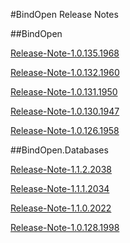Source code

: ﻿#BindOpen Release Notes

##BindOpen

[Release-Note-1.0.135.1968](release/bindopen/Release-Note-1.0.135.1968.html)

[Release-Note-1.0.132.1960](release/bindopen/Release-Note-1.0.132.1960.html)

[Release-Note-1.0.131.1950](release/bindopen/Release-Note-1.0.131.1950.html)

[Release-Note-1.0.130.1947](release/bindopen/Release-Note-1.0.130.1947.html)

[Release-Note-1.0.126.1958](release/bindopen/Release-Note-1.0.126.1958.html)


##BindOpen.Databases

[Release-Note-1.1.2.2038](release/bindopen.databases/Release-Note-1.1.2.2038.html)

[Release-Note-1.1.1.2034](release/bindopen.databases/Release-Note-1.1.1.2034.html)

[Release-Note-1.1.0.2022](release/bindopen.databases/Release-Note-1.1.0.2022.html)

[Release-Note-1.0.128.1998](release/bindopen.databases/Release-Note-1.0.128.1998.html)



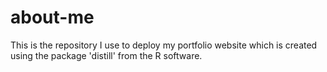 # about-me

This is the repository I use to deploy my portfolio website which is created using the package 'distill' from the R software.
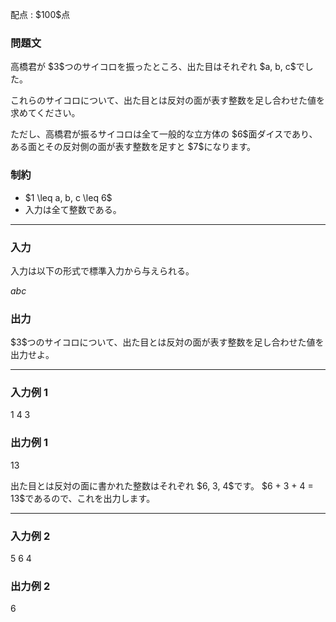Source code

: 
<div>

<span>

<span>

<p>
配点 : $100$点
</p>

<div>

<section>

### **問題文**

<p>
高橋君が $3$つのサイコロを振ったところ、出た目はそれぞれ $a, b, c$でした。
</p>

<p>
これらのサイコロについて、出た目とは反対の面が表す整数を足し合わせた値を求めてください。
</p>

<p>
ただし、高橋君が振るサイコロは全て一般的な立方体の $6$面ダイスであり、ある面とその反対側の面が表す整数を足すと $7$になります。
</p>

</section>

</div>

<div>

<section>

### **制約**

<ul>

<li>
$1 \leq a, b, c \leq 6$
</li>

<li>
入力は全て整数である。
</li>

</ul>

</section>

</div>

---

<div>

<div>

<section>

### **入力**

<p>
入力は以下の形式で標準入力から与えられる。
</p>

<div>

$a$$b$$c$
</div>

</section>

</div>

<div>

<section>

### **出力**

<p>
$3$つのサイコロについて、出た目とは反対の面が表す整数を足し合わせた値を出力せよ。
</p>

</section>

</div>

</div>

---

<div>

<section>

### **入力例 1**

<div>

1 4 3

</div>

</section>

</div>

<div>

<section>

### **出力例 1**

<div>

13

</div>

<p>
出た目とは反対の面に書かれた整数はそれぞれ $6, 3, 4$です。
$6 + 3 + 4 = 13$であるので、これを出力します。
</p>

</section>

</div>

---

<div>

<section>

### **入力例 2**

<div>

5 6 4

</div>

</section>

</div>

<div>

<section>

### **出力例 2**

<div>

6

</div>

</section>

</div>

</span>

</span>

</div>
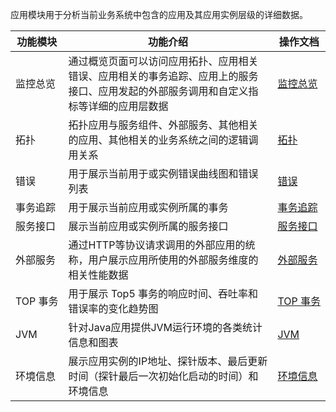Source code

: 

应用模块用于分析当前业务系统中包含的应用及其应用实例层级的详细数据。

| 功能模块 | 功能介绍                                                     | 操作文档     |
| -------- | ------------------------------------------------------------ | ------------ |
| 监控总览 | 通过概览页面可以访问应用拓扑、应用相关错误、应用相关的事务追踪、应用上的服务接口、应用发起的外部服务调用和自定义指标等详细的应用层数据 | [监控总览](https://cloud.tencent.com/document/product/1349/52287) |
| 拓扑     | 拓扑应用与服务组件、外部服务、其他相关的应用、其他相关的业务系统之间的逻辑调用关系 | [拓扑](https://cloud.tencent.com/document/product/1349/52288)     |
| 错误     | 用于展示当前用于或实例错误曲线图和错误列表                 | [错误](https://cloud.tencent.com/document/product/1349/52317)     |
| 事务追踪 | 用于展示当前应用或实例所属的事务                        | [事务追踪](https://cloud.tencent.com/document/product/1349/52249) |
| 服务接口 | 展示当前应用或实例所属的服务接口                         | [服务接口](https://cloud.tencent.com/document/product/1349/52259) |
| 外部服务 | 通过HTTP等协议请求调用的外部应用的统称，用户展示应用所使用的外部服务维度的相关性能数据 | [外部服务](https://cloud.tencent.com/document/product/1349/52289) |
| <nobr>TOP 事务</nobr> | 用于展示 Top5 事务的响应时间、吞吐率和错误率的变化趋势图     | <nobr>[TOP 事务]()</nobr> |
| JVM      | 针对Java应用提供JVM运行环境的各类统计信息和图表              | [JVM](https://cloud.tencent.com/document/product/1349/52284)      |
| 环境信息 | 展示应用实例的IP地址、探针版本、最后更新时间（探针最后一次初始化启动的时间）和环境信息 | [环境信息](https://cloud.tencent.com/document/product/1349/52286) |





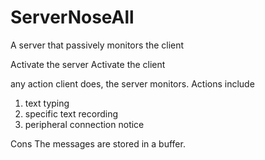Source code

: # ServerNoseAll
 A server that passively monitors the client

Activate the server
Activate the client

any action client does, the server monitors.
Actions include

1. text typing
2. specific text recording
3. peripheral connection notice

Cons
The messages are stored in a buffer.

------

*Task description*:
Scan the records above and report how many lines include the word "Activate", without any other text.

*Completed exercise*:
2